## About this task:
Output must match the data below exactly from its first line through the line that contains "se trata de", with no other line.

- - -

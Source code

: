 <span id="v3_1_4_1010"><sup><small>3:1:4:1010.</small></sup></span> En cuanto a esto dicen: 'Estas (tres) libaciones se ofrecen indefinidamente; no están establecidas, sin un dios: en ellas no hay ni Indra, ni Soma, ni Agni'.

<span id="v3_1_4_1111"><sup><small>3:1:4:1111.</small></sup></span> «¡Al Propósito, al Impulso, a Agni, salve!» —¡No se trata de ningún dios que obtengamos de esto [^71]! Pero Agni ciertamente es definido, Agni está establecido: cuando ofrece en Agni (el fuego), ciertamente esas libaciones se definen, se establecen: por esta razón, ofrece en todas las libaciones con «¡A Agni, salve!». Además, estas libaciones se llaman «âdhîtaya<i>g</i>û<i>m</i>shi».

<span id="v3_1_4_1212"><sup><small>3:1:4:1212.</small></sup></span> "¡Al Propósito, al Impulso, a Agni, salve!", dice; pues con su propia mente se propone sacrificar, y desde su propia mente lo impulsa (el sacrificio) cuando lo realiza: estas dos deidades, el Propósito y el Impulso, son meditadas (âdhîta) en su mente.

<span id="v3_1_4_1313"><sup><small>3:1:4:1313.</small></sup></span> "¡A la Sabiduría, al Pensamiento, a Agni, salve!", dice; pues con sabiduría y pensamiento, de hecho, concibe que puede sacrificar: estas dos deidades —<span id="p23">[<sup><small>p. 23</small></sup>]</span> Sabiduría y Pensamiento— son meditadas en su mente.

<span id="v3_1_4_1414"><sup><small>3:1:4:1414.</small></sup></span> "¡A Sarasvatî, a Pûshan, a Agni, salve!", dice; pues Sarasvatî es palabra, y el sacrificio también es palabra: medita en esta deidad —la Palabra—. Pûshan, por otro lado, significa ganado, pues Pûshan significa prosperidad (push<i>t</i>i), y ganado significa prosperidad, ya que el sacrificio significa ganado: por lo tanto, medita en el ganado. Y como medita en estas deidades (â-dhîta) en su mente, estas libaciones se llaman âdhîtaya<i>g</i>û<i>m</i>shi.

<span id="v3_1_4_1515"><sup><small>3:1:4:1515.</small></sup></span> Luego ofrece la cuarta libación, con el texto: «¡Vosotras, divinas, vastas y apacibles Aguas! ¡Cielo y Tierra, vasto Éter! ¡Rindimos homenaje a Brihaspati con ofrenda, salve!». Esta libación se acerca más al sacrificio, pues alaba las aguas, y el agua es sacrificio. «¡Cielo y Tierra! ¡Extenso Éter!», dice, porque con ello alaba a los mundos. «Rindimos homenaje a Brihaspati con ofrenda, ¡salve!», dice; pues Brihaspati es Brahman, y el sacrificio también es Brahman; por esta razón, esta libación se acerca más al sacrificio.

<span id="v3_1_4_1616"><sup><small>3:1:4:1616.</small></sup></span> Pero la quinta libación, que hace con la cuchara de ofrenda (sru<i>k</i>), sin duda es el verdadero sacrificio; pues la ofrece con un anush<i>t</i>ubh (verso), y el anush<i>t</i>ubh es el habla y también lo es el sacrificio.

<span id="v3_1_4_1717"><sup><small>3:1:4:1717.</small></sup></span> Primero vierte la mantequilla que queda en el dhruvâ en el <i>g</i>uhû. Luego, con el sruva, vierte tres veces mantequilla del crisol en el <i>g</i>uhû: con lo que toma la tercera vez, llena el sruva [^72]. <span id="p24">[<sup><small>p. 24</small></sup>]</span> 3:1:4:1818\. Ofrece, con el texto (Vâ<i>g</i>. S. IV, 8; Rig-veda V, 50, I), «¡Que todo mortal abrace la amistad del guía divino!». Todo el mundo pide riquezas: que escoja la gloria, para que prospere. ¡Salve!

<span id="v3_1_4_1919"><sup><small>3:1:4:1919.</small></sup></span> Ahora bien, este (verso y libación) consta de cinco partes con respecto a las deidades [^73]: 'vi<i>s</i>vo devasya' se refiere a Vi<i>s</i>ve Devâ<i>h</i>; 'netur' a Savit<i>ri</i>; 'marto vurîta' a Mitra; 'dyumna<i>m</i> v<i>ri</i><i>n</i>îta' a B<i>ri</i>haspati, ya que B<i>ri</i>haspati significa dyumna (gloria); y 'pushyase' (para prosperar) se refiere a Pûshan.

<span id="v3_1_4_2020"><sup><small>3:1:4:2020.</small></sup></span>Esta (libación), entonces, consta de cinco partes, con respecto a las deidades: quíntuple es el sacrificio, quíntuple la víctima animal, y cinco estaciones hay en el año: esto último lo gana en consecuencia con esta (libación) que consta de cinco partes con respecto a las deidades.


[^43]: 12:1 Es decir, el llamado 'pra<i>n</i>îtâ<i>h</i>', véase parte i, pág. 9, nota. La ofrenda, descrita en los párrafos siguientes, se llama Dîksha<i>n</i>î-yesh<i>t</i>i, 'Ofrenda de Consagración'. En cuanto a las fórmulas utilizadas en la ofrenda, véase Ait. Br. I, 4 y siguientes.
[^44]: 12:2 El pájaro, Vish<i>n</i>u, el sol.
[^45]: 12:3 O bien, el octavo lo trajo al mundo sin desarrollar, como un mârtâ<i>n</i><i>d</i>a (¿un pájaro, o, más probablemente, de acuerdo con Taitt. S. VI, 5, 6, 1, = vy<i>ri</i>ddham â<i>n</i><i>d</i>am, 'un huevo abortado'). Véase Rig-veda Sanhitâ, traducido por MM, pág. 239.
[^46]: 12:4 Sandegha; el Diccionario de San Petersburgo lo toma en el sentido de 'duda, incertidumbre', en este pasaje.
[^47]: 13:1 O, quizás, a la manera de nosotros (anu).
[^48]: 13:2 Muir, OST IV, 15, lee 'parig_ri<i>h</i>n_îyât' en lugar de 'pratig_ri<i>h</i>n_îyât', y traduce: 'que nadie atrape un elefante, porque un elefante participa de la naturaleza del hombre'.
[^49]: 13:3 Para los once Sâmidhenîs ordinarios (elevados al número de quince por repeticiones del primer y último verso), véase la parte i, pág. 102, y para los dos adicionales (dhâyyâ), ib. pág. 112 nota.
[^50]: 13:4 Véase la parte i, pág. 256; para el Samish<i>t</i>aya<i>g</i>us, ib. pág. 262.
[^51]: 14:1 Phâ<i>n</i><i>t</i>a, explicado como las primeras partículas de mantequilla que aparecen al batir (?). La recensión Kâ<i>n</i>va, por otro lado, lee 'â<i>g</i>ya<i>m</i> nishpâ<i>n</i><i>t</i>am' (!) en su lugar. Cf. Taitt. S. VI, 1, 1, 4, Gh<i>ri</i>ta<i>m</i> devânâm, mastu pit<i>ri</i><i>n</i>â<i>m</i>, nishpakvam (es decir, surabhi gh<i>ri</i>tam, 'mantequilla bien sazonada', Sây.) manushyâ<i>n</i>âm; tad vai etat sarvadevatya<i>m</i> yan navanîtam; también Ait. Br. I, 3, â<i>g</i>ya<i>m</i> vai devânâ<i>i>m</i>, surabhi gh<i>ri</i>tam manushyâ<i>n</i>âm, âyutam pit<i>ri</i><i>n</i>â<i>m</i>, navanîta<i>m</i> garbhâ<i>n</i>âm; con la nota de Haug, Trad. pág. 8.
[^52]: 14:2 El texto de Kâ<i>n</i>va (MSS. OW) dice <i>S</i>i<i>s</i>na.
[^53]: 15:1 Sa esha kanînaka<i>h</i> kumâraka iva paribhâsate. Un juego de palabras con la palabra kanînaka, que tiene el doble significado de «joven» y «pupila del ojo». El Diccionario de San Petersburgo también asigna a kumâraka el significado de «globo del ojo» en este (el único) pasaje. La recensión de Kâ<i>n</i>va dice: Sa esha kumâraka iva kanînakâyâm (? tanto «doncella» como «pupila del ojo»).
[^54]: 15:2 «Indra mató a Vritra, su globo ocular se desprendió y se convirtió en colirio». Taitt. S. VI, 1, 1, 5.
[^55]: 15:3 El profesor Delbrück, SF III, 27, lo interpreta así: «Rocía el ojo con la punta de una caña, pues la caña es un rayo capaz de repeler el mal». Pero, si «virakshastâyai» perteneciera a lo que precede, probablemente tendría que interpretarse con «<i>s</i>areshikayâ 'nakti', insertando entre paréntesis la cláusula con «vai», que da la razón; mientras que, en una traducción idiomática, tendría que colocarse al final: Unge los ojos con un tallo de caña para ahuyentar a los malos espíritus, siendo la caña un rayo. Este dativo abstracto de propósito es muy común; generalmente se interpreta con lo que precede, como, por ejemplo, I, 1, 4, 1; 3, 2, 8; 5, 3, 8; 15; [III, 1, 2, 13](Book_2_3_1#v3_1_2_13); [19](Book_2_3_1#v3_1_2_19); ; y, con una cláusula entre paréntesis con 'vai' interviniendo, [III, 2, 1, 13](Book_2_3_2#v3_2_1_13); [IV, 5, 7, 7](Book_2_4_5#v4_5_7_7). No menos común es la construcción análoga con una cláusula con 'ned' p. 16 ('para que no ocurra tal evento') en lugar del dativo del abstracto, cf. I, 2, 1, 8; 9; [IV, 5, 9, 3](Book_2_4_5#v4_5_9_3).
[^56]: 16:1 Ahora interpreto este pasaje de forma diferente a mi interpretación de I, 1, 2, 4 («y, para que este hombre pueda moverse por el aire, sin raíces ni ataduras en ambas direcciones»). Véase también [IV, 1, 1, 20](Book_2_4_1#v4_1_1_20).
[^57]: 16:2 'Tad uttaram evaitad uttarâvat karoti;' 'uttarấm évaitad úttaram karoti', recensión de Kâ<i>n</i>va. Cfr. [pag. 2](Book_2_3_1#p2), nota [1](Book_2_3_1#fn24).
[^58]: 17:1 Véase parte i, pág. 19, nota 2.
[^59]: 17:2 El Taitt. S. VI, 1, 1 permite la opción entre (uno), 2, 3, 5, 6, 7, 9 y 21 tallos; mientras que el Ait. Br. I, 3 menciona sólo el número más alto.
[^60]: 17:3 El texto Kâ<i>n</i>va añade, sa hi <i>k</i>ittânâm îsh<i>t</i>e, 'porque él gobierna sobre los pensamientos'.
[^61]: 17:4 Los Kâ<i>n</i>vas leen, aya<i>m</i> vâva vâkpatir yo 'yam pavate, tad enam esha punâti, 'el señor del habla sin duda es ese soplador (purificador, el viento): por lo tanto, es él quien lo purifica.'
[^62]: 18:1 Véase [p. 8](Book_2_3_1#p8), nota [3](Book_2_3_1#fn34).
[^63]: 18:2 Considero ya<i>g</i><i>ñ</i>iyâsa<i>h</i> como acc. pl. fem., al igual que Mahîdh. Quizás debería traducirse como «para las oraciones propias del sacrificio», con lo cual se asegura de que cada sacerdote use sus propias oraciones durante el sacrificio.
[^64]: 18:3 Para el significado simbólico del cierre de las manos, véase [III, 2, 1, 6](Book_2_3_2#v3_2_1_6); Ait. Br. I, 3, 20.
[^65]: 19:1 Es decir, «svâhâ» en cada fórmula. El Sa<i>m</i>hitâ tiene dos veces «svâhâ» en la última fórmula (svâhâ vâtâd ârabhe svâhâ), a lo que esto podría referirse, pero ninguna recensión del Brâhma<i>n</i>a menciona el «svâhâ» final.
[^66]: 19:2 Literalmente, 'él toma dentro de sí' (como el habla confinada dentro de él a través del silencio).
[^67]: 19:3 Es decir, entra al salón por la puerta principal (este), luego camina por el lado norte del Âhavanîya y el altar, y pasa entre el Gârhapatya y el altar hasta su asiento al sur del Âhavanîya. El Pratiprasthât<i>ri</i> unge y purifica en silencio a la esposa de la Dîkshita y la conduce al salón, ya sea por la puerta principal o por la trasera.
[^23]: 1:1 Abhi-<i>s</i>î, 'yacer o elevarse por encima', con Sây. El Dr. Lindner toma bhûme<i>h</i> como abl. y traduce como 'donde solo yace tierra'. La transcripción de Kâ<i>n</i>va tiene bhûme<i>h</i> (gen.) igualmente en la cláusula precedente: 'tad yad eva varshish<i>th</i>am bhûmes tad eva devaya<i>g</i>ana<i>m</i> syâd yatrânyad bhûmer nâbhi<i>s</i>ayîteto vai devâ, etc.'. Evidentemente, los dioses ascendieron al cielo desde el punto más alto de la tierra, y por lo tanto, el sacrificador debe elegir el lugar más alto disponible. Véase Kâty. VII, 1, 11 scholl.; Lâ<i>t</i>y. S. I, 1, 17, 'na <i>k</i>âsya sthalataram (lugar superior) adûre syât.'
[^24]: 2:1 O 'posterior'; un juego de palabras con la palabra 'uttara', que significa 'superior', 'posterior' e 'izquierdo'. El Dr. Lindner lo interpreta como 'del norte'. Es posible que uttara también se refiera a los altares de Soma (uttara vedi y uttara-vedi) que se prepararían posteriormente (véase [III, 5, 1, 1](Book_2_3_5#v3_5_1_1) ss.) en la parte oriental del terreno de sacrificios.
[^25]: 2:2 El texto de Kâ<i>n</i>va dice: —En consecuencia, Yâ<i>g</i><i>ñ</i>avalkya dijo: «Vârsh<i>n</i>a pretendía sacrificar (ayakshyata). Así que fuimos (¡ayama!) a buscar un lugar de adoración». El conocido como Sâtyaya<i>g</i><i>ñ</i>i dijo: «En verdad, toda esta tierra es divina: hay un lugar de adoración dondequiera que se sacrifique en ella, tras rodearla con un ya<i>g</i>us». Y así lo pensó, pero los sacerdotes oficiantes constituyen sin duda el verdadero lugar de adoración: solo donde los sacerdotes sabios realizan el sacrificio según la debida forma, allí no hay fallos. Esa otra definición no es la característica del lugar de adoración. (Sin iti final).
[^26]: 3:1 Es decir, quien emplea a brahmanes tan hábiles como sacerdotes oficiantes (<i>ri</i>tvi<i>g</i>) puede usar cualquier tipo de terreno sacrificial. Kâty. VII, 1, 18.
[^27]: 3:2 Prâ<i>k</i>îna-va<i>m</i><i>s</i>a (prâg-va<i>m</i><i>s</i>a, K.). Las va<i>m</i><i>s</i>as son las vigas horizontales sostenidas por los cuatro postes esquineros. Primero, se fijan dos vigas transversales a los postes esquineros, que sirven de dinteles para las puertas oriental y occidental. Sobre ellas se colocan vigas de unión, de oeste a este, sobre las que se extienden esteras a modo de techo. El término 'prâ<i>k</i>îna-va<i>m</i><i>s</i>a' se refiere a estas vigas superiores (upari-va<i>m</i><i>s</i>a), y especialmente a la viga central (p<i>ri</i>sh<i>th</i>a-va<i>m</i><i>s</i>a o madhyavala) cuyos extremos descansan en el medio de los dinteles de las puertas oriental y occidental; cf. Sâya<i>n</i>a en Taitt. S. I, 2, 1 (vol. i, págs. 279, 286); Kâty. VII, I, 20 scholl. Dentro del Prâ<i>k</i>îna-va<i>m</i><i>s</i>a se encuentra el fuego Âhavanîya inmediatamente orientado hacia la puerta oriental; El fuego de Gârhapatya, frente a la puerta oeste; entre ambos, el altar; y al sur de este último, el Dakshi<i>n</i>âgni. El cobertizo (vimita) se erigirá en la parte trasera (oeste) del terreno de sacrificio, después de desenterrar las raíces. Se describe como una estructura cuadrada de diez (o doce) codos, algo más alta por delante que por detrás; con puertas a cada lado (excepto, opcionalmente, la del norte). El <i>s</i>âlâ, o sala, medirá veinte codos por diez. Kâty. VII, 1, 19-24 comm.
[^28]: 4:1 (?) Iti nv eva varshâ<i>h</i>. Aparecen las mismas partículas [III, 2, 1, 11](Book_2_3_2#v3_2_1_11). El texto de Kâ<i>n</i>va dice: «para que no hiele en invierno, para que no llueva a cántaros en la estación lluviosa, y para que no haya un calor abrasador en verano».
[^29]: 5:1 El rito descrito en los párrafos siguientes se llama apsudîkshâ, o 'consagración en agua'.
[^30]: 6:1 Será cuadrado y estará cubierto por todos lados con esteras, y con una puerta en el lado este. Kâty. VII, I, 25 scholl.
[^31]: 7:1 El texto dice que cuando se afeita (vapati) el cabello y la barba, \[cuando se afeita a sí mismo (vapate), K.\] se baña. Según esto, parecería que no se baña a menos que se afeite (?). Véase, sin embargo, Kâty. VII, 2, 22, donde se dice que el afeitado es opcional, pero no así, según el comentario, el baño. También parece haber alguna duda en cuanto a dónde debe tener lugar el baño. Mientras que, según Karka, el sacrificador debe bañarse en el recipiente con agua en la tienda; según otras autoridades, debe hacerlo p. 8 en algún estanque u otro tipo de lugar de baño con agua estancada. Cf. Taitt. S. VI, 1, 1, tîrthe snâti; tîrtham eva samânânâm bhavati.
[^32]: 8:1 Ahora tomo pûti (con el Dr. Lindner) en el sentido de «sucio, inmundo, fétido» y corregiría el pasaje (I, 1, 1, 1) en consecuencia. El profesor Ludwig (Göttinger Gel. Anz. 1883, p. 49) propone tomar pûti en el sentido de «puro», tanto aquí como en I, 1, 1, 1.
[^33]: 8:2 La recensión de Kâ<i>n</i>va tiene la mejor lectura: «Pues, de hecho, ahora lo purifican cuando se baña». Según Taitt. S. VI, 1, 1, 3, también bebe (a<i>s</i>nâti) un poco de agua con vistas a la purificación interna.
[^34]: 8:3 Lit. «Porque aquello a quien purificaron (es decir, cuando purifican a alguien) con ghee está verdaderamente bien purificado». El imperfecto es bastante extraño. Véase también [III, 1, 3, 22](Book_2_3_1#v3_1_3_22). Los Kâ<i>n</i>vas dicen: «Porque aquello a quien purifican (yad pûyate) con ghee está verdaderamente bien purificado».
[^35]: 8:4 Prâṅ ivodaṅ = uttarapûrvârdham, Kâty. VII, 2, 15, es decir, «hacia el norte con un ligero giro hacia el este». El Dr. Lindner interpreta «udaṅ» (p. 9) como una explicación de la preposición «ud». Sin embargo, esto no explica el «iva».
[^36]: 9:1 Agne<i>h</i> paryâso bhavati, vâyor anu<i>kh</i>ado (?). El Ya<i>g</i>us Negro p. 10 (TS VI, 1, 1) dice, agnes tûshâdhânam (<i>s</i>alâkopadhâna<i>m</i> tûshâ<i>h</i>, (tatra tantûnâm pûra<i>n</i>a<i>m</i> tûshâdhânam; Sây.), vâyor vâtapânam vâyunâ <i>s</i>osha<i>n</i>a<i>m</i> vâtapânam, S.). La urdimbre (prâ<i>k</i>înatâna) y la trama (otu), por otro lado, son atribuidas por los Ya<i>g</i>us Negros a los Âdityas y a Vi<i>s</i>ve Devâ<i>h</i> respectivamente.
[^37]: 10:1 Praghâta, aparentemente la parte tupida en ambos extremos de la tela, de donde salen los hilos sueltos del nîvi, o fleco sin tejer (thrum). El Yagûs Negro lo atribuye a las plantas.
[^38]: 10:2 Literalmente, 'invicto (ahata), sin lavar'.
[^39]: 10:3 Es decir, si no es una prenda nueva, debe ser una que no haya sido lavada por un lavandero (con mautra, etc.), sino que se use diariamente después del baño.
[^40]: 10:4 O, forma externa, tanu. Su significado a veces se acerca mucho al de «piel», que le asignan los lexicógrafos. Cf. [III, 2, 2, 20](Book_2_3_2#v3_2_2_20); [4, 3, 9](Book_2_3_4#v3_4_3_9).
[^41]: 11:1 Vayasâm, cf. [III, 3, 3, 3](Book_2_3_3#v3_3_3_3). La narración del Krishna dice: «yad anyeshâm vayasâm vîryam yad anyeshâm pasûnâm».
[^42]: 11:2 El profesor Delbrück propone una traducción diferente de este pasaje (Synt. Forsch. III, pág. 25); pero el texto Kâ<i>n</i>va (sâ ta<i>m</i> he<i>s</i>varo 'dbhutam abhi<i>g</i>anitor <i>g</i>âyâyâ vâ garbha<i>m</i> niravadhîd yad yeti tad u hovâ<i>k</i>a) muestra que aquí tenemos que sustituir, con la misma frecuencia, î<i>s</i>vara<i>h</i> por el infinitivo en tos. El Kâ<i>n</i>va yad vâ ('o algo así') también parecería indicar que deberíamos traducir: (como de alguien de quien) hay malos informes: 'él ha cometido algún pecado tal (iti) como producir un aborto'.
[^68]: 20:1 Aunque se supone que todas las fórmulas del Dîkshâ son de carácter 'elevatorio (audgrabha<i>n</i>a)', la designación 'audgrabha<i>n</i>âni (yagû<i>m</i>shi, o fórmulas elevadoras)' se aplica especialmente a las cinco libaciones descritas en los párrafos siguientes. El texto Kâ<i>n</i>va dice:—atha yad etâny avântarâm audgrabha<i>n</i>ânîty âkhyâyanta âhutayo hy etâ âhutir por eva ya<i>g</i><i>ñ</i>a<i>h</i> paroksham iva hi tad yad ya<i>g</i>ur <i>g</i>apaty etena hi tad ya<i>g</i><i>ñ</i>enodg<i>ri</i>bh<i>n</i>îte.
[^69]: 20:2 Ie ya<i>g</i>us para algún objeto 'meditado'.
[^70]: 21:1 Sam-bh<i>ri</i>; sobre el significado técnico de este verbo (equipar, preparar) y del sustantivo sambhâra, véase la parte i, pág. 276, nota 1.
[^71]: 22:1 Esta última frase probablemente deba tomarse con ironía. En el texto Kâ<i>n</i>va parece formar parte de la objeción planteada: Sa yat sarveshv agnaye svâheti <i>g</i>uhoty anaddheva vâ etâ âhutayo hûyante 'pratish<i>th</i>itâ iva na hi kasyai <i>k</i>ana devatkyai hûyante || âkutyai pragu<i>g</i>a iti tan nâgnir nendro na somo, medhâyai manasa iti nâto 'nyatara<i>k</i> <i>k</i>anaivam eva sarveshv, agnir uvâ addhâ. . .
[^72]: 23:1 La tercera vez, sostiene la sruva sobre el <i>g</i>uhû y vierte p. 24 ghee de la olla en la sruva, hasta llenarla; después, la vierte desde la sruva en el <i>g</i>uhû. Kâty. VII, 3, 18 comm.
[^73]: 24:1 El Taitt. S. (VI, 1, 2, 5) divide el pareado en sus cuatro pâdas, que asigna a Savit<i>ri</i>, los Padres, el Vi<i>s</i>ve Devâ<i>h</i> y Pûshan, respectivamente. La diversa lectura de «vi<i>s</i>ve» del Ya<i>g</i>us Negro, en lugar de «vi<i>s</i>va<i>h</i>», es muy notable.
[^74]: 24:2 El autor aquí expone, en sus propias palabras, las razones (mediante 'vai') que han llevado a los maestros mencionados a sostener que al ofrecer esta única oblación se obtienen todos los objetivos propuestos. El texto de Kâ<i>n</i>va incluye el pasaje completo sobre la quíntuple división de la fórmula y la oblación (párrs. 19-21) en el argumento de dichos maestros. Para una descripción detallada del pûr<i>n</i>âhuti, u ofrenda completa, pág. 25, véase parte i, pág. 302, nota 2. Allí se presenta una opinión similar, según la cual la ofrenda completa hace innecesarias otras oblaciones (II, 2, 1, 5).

- - -

## Exercise response:
Source code

: <span id="v3_1_4_1010"><sup><small>3:1:4:1010.</small></sup></span> En cuanto a esto dicen: 'Estas (tres) libaciones se ofrecen indefinidamente; no están establecidas, sin un dios: en ellas no hay ni Indra, ni Soma, ni Agni'.

<span id="v3_1_4_1111"><sup><small>3:1:4:1111.</small></sup></span> «¡Al Propósito, al Impulso, a Agni, salve!» —¡No se trata de ningún dios que obtengamos de esto [^71]! Pero Agni ciertamente es definido, Agni está establecido: cuando ofrece en Agni (el fuego), ciertamente esas libaciones se definen, se establecen: por esta razón, ofrece en todas las libaciones con «¡A Agni, salve!». Además, estas libaciones se llaman «âdhîtaya<i>g</i>û<i>m</i>shi».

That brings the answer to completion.